● **BRIEF**
For the listing below, return the line containing "on software-based static", the line containing "the Difficulty of", and all lines in between, exactly as written and nothing else.

☆ ☆ ☆ ☆ ☆ ☆ ☆

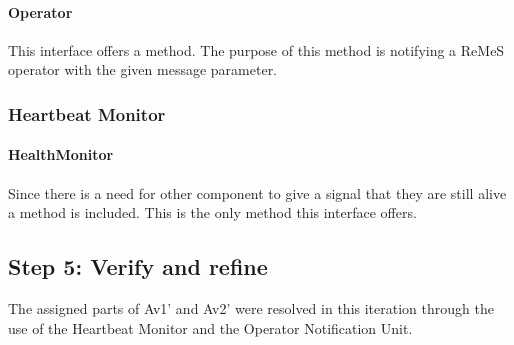 \paragraph{Operator}
\npar This interface offers a  method. The
purpose of this method is notifying a ReMeS operator with the given message
parameter. 

\subsubsection{Heartbeat Monitor}

\paragraph{HealthMonitor}
\npar Since there is a need for other component to give a signal that they are
still alive a method  is included. This is the only method this
interface offers.

\subsection{Step 5: Verify and refine}
\label{add:it8/verification}

\npar The assigned parts of Av1' and Av2' were resolved in this iteration
through the use of the Heartbeat Monitor and the Operator Notification Unit.
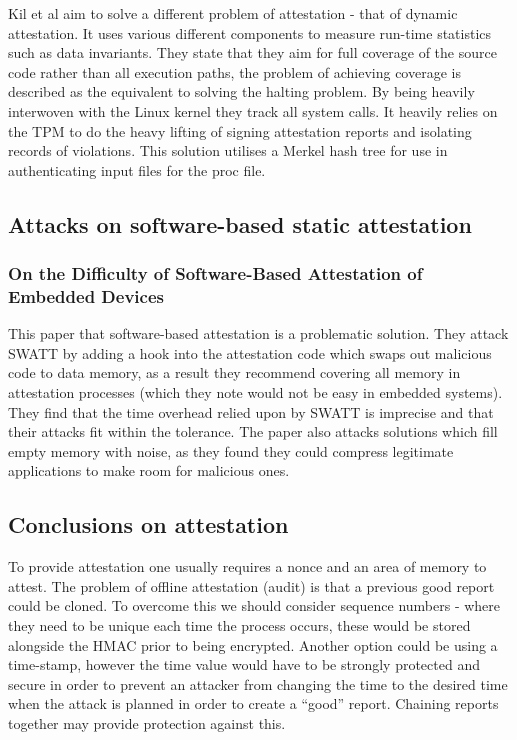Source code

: Kil et al \cite{Kil2009} aim to solve a different problem of attestation - that of dynamic attestation. It uses various different components to measure run-time statistics such as data invariants. They state that they aim for full coverage of the source code rather than all execution paths, the problem of achieving coverage is described as the equivalent to solving the halting problem. By being heavily interwoven with the Linux kernel they track all system calls. It heavily relies on the TPM to do the heavy lifting of signing attestation reports and isolating records of violations. This solution utilises a Merkel hash tree for use in authenticating input files for the proc file.

\subsection{Attacks on software-based static attestation} \label{attestationSolutionsAttacks}

\subsubsection{On the Difficulty of Software-Based Attestation of Embedded Devices}

This paper \cite{Castelluccia2009} that software-based attestation is a problematic solution. They attack SWATT \cite{Seshadri2004} by adding a hook into the attestation code which swaps out malicious code to data memory, as a result they recommend covering all memory in attestation processes (which they note would not be easy in embedded systems). They find that the time overhead relied upon by SWATT \cite{Seshadri2004} is imprecise and that their attacks fit within the tolerance. The paper also attacks solutions which fill empty memory with noise, as they found they could compress legitimate applications to make room for malicious ones.

\subsection{Conclusions on attestation} \label{attestationConclusion}

To provide attestation one usually requires a nonce and an area of memory to attest. The problem of offline attestation (audit) is that a previous good report could be cloned. To overcome this we should consider sequence numbers - where they need to be unique each time the process occurs, these would be stored alongside the HMAC prior to being encrypted. Another option could be using a time-stamp, however the time value would have to be strongly protected and secure in order to prevent an attacker from changing the time to the desired time when the attack is planned in order to create a ``good'' report. Chaining reports together may provide protection against this.

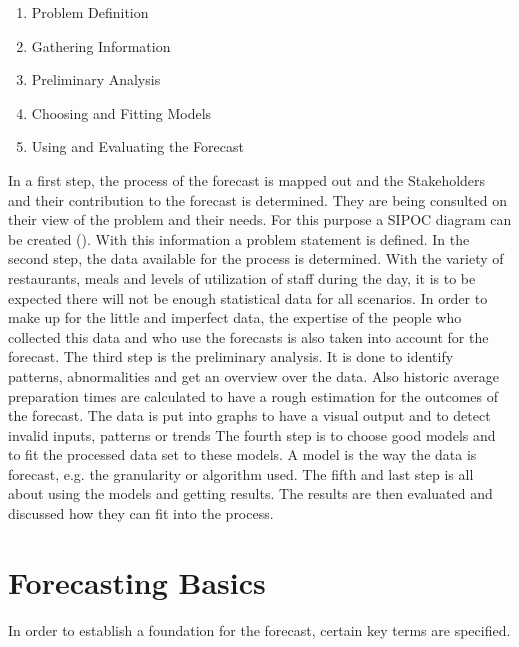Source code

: \begin{enumerate}
\item Problem Definition
\item Gathering Information
\item Preliminary Analysis
\item Choosing and Fitting Models
\item Using and Evaluating the Forecast
\end{enumerate}

In a first step, the process of the forecast is mapped out and the Stakeholders and their contribution to the forecast is determined. They are being consulted on their view of the problem and their needs. For this purpose a SIPOC diagram can be created (\cite{SIPOC}). With this information a problem statement is defined.\newline
In the second step, the data available for the process is determined. With the variety of restaurants, meals and levels of utilization of staff during the day, it is to be expected there will not be enough statistical data for all scenarios. In order to make up for the little and imperfect data, the expertise of the people who collected this data and who use the forecasts is also taken into account for the forecast.\newline
The third step is the preliminary analysis. It is done to identify patterns, abnormalities and get an overview over the data. Also historic average preparation times are calculated to have a rough estimation for the outcomes of the forecast. The data is put into graphs to have a visual output and to detect invalid inputs, patterns or trends\newline
The fourth step is to choose good models and to fit the processed data set to these models. A model is the way the data is forecast, e.g. the granularity or algorithm used.\newline
The fifth and last step is all about using the models and getting results. The results are then evaluated and discussed how they can fit into the process.
\section{Forecasting Basics}\label{section:Forecast Basics}
In order to establish a foundation for the forecast, certain key terms are specified.
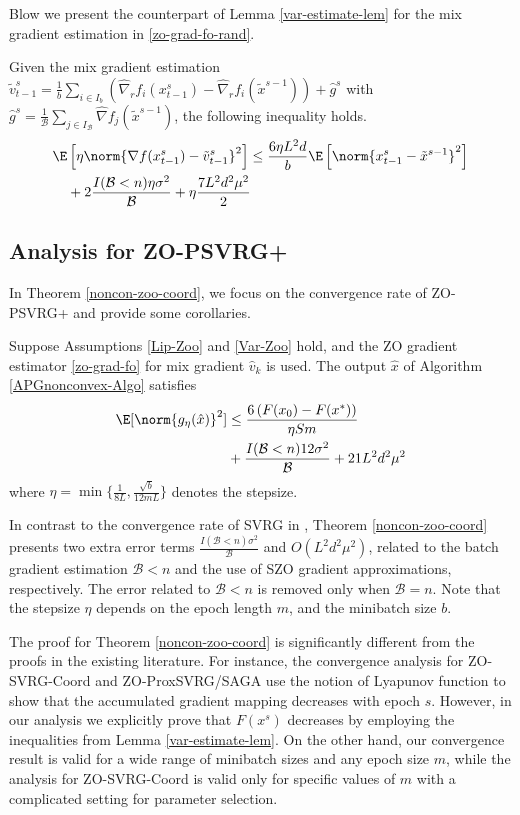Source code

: Blow we present the counterpart of Lemma \ref{var-estimate-lem} for the mix gradient estimation in \eqref{zo-grad-fo-rand}.
\begin{lemma}\label{RandSGE-var-estimate-lem}
Given the mix gradient estimation $\tilde{v}_{t-1}^s = \frac{1}{b} \sum_{i\in I_b}\left(\hat{\nabla}_r f_{i}(x_{t-1}^s)-\hat{\nabla}_r f_{i}(\tilde{x}^{s-1})\right)+\hat{g}^s$ with $\hat{g}^s = \frac{1}{\mathcal{B}} \sum_{j\in I_{\mathcal{B}}} \hat{\nabla} f_j (\tilde{x}^{s-1})$, the following inequality holds. 
\begin{align}
\E&\left[\eta\norm{\nabla f(x_{t-1}^s)-{\tilde{v}_{t-1}^s}}^2\right] \leq  \frac{6\eta L^2 d}{b}\E\left[\norm{x_{t-1}^s-\tilde{x}^{s-1}}^2\right]\notag\\
&+ 2\frac{I(\mathcal{B} < n)\eta \sigma ^2}{\mathcal{B}}+\eta \frac{7L^2 d^2 \mu^2}{2}
\end{align}
\end{lemma}
\subsection{Analysis for ZO-PSVRG+}
In Theorem \ref{noncon-zoo-coord}, we focus on the convergence rate of ZO-PSVRG+ and provide some corollaries.

\begin{theorem}\label{noncon-zoo-coord}
Suppose Assumptions \ref{Lip-Zoo} and \ref{Var-Zoo} hold, and the ZO gradient estimator \eqref{zo-grad-fo} for mix gradient $\hat{v}_k$ is used. The output $\hat{x}$ of Algorithm \ref{APGnonconvex-Algo} satisfies
\begin{align}
\E[\norm{g_{\eta}(\hat{x})}^2] & \leq \frac{6\left(F(x_0) - F({x}^*)\right)}{\eta Sm}\notag\\
& + \frac{I(\mathcal{B} < n)12\sigma ^2}{\mathcal{B}}+21{L^2 d^2 \mu^2}\notag
\end{align}
where $\eta = \min\{\frac{1}{8L}, \frac{\sqrt{b}}{12mL}\}$ denotes the stepsize.
\end{theorem}
In contrast to the convergence rate of SVRG in \cite{reddi2016proximal}, Theorem \ref{noncon-zoo-coord} presents two
extra error terms $\frac{I(\mathcal{B} < n)\sigma ^2}{\mathcal{B}}$ and $O(L^2d^2\mu^2)$, related to the batch gradient estimation $\mathcal{B} < n$ and the use of SZO gradient approximations, respectively. The error related to $\mathcal{B} < n$ is removed only when $\mathcal{B} = n$. Note that the stepsize  $\eta$ depends on the epoch length $m$, and the minibatch size $b$. 

The proof for Theorem \ref{noncon-zoo-coord} is
significantly different from the proofs in the existing literature. For instance, the convergence analysis for ZO-SVRG-Coord and ZO-ProxSVRG/SAGA use the notion of Lyapunov function to show that the accumulated gradient mapping decreases with epoch $s$. However, in our analysis we explicitly prove that $F(x^s)$ decreases by employing the inequalities from Lemma \ref{var-estimate-lem}. On the other hand, our convergence result is valid for a wide range of minibatch sizes and any epoch size $m$, while the analysis for ZO-SVRG-Coord is valid only for specific values of $m$ with a complicated  setting for parameter selection.

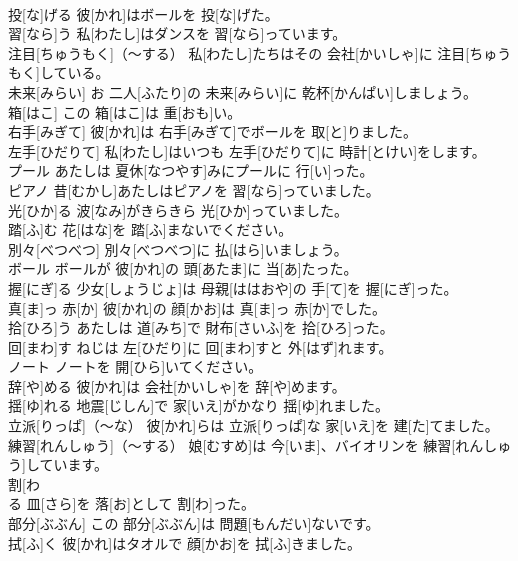 \documentclass[8pt]{extreport}
\begin{document}
\begin{CJK}{UTF8}{min}
\\	投[な]げる	彼[かれ]はボールを 投[な]げた。		
\\	習[なら]う	私[わたし]はダンスを 習[なら]っています。		
\\	注目[ちゅうもく]（～する）	私[わたし]たちはその 会社[かいしゃ]に 注目[ちゅうもく]している。		
\\	未来[みらい]	お 二人[ふたり]の 未来[みらい]に 乾杯[かんぱい]しましょう。		
\\	箱[はこ]	この 箱[はこ]は 重[おも]い。		
\\	右手[みぎて]	彼[かれ]は 右手[みぎて]でボールを 取[と]りました。		
\\	左手[ひだりて]	私[わたし]はいつも 左手[ひだりて]に 時計[とけい]をします。		
\\	プール	あたしは 夏休[なつやす]みにプールに 行[い]った。		
\\	ピアノ	昔[むかし]あたしはピアノを 習[なら]っていました。		
\\	光[ひか]る	波[なみ]がきらきら 光[ひか]っていました。		
\\	踏[ふ]む	花[はな]を 踏[ふ]まないでください。		
\\	別々[べつべつ]	別々[べつべつ]に 払[はら]いましょう。		
\\	ボール	ボールが 彼[かれ]の 頭[あたま]に 当[あ]たった。		
\\	握[にぎ]る	少女[しょうじょ]は 母親[ははおや]の 手[て]を 握[にぎ]った。		
\\	真[ま]っ 赤[か]	彼[かれ]の 顔[かお]は 真[ま]っ 赤[か]でした。		
\\	拾[ひろ]う	あたしは 道[みち]で 財布[さいふ]を 拾[ひろ]った。		
\\	回[まわ]す	ねじは 左[ひだり]に 回[まわ]すと 外[はず]れます。		
\\	ノート	ノートを 開[ひら]いてください。		
\\	辞[や]める	彼[かれ]は 会社[かいしゃ]を 辞[や]めます。		
\\	揺[ゆ]れる	地震[じしん]で 家[いえ]がかなり 揺[ゆ]れました。		
\\	立派[りっぱ]（～な）	彼[かれ]らは 立派[りっぱ]な 家[いえ]を 建[た]てました。		
\\	練習[れんしゅう]（～する）	娘[むすめ]は 今[いま]、バイオリンを 練習[れんしゅう]しています。		
\\	割[わ
\\	る	皿[さら]を 落[お]として 割[わ]った。		
\\	部分[ぶぶん]	この 部分[ぶぶん]は 問題[もんだい]ないです。		
\\	拭[ふ]く	彼[かれ]はタオルで 顔[かお]を 拭[ふ]きました。		

\end{CJK}
\end{document}
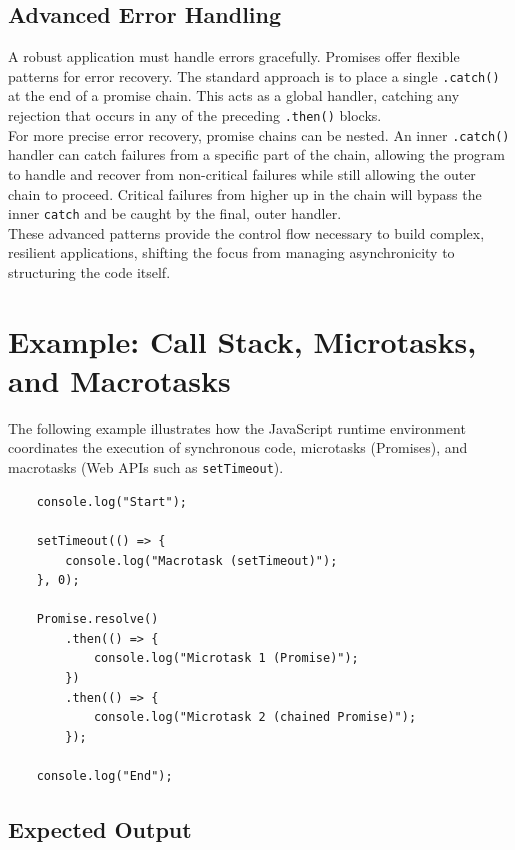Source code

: \documentclass{scrbook}
\begin{document}
\subsection{Advanced Error Handling}

A robust application must handle errors gracefully. Promises offer flexible patterns for error recovery. The standard approach is to place a single \texttt{.catch()} at the end of a promise chain. This acts as a global handler, catching any rejection that occurs in any of the preceding \texttt{.then()} blocks. \\

For more precise error recovery, promise chains can be nested. An inner \texttt{.catch()} handler can catch failures from a specific part of the chain, allowing the program to handle and recover from non-critical failures while still allowing the outer chain to proceed. Critical failures from higher up in the chain will bypass the inner \texttt{catch} and be caught by the final, outer handler. \\

These advanced patterns provide the control flow necessary to build complex, resilient applications, shifting the focus from managing asynchronicity to structuring the code itself.

\section{Example: Call Stack, Microtasks, and Macrotasks}

The following example illustrates how the JavaScript runtime environment coordinates the execution of synchronous code, microtasks (Promises), and macrotasks (Web APIs such as \texttt{setTimeout}).

\begin{lstlisting}
    console.log("Start");
    
    setTimeout(() => {
        console.log("Macrotask (setTimeout)");
    }, 0);
    
    Promise.resolve()
        .then(() => {
            console.log("Microtask 1 (Promise)");
        })
        .then(() => {
            console.log("Microtask 2 (chained Promise)");
        });
    
    console.log("End");
\end{lstlisting}

\subsection{Expected Output}
\end{document}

☆ ☆ ☆ ☆ ☆ ☆ ☆

● **FINISHED EXERCISE**
\subsection{Attacks on software-based static attestation} \label{attestationSolutionsAttacks}

\subsubsection{On the Difficulty of Software-Based Attestation of Embedded Devices}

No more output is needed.